### Extracted records
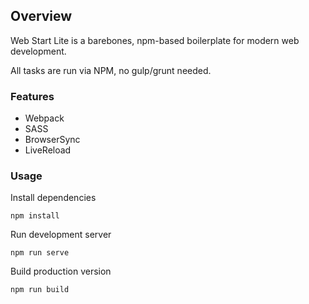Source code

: 
## Overview

Web Start Lite is a barebones, npm-based boilerplate for modern web development.

All tasks are run via NPM, no gulp/grunt needed.

### Features
* Webpack
* SASS
* BrowserSync
* LiveReload

### Usage
Install dependencies

    npm install

Run development server

    npm run serve

Build production version

    npm run build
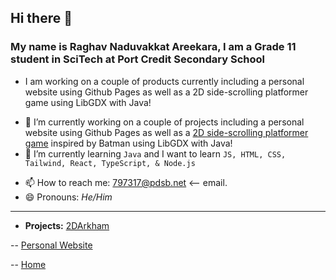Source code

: ## Hi there 👋
### My name is Raghav Naduvakkat Areekara, I am a Grade 11 student in SciTech at Port Credit Secondary School

- I am working on a couple of products currently including a personal website using Github Pages as well as a 2D side-scrolling platformer game using LibGDX with Java!


<!--
**raghavn1/raghavn1** is a ✨ _special_ ✨ repository because its `README.md` (this file) appears on your GitHub profile.
-->

- 🔭 I’m currently working on a couple of projects including a personal website using Github Pages as well as a [2D side-scrolling platformer game](https://github.com/raghavn1/2DArkham) inspired by Batman using LibGDX with Java!
- 🌱 I’m currently learning `Java` and I want to learn `JS, HTML, CSS, Tailwind, React, TypeScript, & Node.js`
<!-- - 👯 I’m looking to collaborate on ... -->
<!-- - 🤔 I’m looking for help with ... -->
<!-- - 💬 Ask me about ... -->
- 📫 How to reach me: <797317@pdsb.net> <-- email.
- 😄 Pronouns: *He/Him*
<!-- - ⚡ Fun fact: ... -->
 ---

- **Projects:** [2DArkham](https://github.com/raghavn1/2DArkham#2darkham)

-- [Personal Website](https://github.com/raghavn1/raghavn1.github.io)

-- [Home](https://github.com/raghavn1)
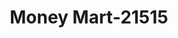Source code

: ---
f_zip-code: 85222
f_state-code: AZ
title: Money Mart-21515
f_phone: 520-316-8021
f_city-only: Casa Grande
f_address: 513 E Florence Blvd Casa Grande
f_location-unique-id: '21515'
slug: money-mart-21515
updated-on: '2024-05-30T13:46:58.046Z'
created-on: '2024-05-30T13:36:59.803Z'
published-on: '2024-05-30T13:54:32.469Z'
f_city-state: cms/city/casa-grande-az.md
f_company: cms/company/money-mart.md
f_state: cms/state/arizona.md
layout: '[payday-loan].html'
tags: payday-loan
---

### Work instructions
Leave the pictures out and repeat exactly the lines from the beginning of the records to the line bearing "<!-- - 👯 I’m looking", both ends counted.

### Exercise response
Source code

: 
## Overview

Web Start Lite is a barebones, npm-based boilerplate for modern web development.

All tasks are run via NPM, no gulp/grunt needed.

### Features
* Webpack
* SASS
* BrowserSync
* LiveReload

### Usage
Install dependencies

    npm install

Run development server

    npm run serve

Build production version

    npm run build
Source code

: ## Hi there 👋
### My name is Raghav Naduvakkat Areekara, I am a Grade 11 student in SciTech at Port Credit Secondary School

- I am working on a couple of products currently including a personal website using Github Pages as well as a 2D side-scrolling platformer game using LibGDX with Java!


<!--
**raghavn1/raghavn1** is a ✨ _special_ ✨ repository because its `README.md` (this file) appears on your GitHub profile.
-->

- 🔭 I’m currently working on a couple of projects including a personal website using Github Pages as well as a [2D side-scrolling platformer game](https://github.com/raghavn1/2DArkham) inspired by Batman using LibGDX with Java!
- 🌱 I’m currently learning `Java` and I want to learn `JS, HTML, CSS, Tailwind, React, TypeScript, & Node.js`
<!-- - 👯 I’m looking to collaborate on ... -->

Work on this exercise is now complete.